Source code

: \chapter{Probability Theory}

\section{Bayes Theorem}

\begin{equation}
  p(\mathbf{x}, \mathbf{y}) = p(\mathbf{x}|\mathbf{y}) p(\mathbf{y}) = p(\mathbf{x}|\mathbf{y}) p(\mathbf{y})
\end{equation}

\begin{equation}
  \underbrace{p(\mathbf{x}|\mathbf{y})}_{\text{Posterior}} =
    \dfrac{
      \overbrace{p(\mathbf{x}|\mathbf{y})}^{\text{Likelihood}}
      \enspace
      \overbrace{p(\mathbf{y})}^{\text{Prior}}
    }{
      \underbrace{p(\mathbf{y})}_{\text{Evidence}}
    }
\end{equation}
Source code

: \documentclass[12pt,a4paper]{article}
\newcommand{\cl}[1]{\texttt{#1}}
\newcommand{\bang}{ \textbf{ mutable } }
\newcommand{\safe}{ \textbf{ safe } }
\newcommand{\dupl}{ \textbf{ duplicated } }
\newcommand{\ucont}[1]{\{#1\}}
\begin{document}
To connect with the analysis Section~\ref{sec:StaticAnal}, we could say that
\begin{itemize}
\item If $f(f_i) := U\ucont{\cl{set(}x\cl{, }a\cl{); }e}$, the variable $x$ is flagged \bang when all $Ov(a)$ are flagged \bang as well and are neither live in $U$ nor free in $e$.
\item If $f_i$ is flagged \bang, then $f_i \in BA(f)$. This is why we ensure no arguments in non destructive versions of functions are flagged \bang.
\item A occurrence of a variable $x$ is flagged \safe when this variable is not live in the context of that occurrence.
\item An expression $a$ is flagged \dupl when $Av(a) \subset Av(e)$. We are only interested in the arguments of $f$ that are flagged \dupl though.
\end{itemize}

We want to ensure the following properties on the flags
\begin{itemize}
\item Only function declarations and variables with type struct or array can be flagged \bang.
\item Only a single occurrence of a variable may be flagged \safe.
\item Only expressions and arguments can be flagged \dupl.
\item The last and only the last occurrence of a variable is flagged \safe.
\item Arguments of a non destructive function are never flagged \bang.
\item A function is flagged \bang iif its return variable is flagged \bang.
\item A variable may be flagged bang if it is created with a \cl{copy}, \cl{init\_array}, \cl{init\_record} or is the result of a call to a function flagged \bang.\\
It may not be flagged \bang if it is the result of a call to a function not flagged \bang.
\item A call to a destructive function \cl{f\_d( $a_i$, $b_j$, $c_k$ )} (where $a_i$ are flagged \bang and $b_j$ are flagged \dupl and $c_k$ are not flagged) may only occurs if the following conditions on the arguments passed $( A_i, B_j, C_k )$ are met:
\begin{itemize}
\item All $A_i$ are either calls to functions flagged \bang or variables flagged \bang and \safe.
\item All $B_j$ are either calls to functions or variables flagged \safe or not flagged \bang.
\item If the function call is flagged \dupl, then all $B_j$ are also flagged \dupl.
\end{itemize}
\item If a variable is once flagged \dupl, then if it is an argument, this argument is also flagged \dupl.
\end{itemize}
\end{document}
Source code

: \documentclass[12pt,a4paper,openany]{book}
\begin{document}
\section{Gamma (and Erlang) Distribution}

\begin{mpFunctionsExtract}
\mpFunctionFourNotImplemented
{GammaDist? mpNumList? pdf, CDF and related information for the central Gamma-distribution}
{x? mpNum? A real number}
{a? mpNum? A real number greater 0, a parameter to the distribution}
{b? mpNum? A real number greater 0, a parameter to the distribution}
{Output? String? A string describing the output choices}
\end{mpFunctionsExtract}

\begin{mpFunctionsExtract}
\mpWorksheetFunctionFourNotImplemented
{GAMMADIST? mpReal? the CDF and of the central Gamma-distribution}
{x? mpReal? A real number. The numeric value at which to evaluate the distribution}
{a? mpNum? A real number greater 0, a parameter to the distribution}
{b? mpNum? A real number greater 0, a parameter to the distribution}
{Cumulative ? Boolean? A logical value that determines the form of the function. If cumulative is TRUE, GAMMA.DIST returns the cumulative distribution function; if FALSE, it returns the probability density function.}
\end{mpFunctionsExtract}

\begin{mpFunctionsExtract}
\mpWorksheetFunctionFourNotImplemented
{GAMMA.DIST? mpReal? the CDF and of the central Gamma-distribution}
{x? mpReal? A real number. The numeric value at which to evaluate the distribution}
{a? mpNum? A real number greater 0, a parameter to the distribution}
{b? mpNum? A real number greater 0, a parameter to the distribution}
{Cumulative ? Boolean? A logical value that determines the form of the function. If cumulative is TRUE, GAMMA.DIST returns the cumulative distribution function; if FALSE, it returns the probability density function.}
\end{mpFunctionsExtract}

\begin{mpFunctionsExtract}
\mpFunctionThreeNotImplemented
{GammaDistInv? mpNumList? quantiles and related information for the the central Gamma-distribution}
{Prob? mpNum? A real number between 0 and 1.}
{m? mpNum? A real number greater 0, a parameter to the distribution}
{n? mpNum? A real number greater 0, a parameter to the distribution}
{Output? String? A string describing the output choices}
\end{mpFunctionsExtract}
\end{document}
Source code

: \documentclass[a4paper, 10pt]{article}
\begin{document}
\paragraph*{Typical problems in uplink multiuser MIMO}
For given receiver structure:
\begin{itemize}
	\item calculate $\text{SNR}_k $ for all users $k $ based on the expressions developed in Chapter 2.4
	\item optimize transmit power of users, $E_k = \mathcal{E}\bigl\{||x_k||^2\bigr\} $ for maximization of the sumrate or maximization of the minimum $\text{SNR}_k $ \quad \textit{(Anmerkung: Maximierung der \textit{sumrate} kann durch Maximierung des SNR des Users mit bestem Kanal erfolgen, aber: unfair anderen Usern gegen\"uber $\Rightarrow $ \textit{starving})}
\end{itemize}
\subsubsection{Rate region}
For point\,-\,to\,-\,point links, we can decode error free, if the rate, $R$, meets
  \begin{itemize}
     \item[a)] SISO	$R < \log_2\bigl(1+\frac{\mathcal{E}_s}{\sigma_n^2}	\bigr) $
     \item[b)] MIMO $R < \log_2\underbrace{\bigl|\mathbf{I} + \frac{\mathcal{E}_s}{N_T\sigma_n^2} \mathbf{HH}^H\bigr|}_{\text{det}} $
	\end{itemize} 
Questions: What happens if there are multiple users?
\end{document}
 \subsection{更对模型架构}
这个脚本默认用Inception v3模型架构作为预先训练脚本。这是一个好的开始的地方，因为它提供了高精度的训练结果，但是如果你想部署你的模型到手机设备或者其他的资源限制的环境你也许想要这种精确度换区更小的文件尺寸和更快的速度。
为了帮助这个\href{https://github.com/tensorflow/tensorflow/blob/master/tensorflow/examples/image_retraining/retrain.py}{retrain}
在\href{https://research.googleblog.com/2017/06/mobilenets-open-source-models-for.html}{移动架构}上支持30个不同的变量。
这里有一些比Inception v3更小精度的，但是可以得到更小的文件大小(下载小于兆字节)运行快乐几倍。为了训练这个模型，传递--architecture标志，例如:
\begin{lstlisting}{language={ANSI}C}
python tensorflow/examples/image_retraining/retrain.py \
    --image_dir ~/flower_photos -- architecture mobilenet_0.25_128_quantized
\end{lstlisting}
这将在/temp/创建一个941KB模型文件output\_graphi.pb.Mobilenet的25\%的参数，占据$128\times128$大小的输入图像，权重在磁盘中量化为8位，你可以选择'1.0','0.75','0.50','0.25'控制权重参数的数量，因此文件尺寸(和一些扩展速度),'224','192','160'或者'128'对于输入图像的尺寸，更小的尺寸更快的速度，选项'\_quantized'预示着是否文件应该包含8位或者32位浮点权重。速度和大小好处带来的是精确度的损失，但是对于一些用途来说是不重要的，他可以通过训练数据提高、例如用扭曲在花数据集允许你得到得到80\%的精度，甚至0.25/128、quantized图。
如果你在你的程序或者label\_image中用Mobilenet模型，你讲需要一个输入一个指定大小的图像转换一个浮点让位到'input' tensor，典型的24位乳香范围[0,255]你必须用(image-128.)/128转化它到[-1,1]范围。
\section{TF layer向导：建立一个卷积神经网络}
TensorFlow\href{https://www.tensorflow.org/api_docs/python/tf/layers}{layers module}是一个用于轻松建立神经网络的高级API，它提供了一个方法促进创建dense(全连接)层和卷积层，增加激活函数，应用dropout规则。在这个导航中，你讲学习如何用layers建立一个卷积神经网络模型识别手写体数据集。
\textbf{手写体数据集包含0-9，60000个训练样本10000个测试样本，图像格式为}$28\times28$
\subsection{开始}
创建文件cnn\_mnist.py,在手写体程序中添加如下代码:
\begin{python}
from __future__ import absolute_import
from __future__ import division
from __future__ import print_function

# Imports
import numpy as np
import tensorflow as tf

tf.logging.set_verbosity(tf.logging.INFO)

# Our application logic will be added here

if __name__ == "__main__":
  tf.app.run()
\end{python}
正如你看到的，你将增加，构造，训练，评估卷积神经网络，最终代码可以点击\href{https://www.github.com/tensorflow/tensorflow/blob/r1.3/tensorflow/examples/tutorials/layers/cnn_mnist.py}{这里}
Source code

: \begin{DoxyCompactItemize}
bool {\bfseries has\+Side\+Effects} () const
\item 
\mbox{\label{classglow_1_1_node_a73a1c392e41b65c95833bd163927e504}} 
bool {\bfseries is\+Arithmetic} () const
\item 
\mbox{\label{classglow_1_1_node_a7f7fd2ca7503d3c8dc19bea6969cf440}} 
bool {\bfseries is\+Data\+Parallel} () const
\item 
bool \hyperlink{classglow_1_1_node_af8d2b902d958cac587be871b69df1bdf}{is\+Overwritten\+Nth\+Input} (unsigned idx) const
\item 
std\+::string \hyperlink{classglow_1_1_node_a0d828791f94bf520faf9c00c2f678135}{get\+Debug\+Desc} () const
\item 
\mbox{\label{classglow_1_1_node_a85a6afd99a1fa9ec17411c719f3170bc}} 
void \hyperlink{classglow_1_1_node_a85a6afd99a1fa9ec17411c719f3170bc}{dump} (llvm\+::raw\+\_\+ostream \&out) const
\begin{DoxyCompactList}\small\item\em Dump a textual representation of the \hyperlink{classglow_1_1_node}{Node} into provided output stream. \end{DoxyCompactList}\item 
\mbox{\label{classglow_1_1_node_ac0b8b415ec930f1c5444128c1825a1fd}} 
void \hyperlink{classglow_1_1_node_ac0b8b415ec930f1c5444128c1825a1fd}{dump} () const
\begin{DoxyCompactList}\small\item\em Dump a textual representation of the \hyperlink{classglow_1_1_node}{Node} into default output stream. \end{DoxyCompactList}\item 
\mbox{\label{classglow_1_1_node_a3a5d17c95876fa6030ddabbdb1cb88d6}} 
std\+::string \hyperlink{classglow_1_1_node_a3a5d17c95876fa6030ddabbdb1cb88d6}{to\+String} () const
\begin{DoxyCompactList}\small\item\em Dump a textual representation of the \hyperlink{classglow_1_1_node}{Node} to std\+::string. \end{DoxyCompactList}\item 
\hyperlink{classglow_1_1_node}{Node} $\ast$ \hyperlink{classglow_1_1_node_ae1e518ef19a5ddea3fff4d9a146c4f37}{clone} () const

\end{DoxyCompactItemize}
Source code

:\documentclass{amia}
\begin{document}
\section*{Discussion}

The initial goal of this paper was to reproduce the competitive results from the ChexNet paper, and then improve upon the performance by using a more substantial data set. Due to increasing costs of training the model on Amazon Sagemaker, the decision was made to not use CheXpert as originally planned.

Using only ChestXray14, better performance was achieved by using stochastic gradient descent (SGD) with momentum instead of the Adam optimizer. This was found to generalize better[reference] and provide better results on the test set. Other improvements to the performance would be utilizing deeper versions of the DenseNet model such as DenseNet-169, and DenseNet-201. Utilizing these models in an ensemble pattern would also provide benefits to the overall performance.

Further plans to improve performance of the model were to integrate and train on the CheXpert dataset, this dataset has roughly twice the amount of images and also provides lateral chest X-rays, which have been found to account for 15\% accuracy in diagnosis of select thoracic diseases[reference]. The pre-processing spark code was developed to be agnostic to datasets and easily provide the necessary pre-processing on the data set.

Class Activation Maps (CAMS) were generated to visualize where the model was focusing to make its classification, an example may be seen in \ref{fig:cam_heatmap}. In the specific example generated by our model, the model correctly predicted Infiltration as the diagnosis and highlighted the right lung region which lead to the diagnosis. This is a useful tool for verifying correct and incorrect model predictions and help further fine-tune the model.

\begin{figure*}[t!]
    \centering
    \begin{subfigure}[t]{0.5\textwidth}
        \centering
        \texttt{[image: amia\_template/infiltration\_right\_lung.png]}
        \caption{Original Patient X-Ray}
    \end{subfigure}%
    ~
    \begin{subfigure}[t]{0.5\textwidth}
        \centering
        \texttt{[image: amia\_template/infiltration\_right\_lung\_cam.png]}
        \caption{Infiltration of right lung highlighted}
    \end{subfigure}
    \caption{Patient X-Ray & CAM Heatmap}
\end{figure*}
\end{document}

::::

From the line holding "free in $e$." to the line holding "function flagged \bang.\\", inclusive, restate each line above exactly as written.

\item If $f(f_i) := U\ucont{\cl{set(}x\cl{, }a\cl{); }e}$, the variable $x$ is flagged \bang when all $Ov(a)$ are flagged \bang as well and are neither live in $U$ nor free in $e$.
\item If $f_i$ is flagged \bang, then $f_i \in BA(f)$. This is why we ensure no arguments in non destructive versions of functions are flagged \bang.
\item A occurrence of a variable $x$ is flagged \safe when this variable is not live in the context of that occurrence.
\item An expression $a$ is flagged \dupl when $Av(a) \subset Av(e)$. We are only interested in the arguments of $f$ that are flagged \dupl though.
\end{itemize}

We want to ensure the following properties on the flags
\begin{itemize}
\item Only function declarations and variables with type struct or array can be flagged \bang.
\item Only a single occurrence of a variable may be flagged \safe.
\item Only expressions and arguments can be flagged \dupl.
\item The last and only the last occurrence of a variable is flagged \safe.
\item Arguments of a non destructive function are never flagged \bang.
\item A function is flagged \bang iif its return variable is flagged \bang.
\item A variable may be flagged bang if it is created with a \cl{copy}, \cl{init\_array}, \cl{init\_record} or is the result of a call to a function flagged \bang.\\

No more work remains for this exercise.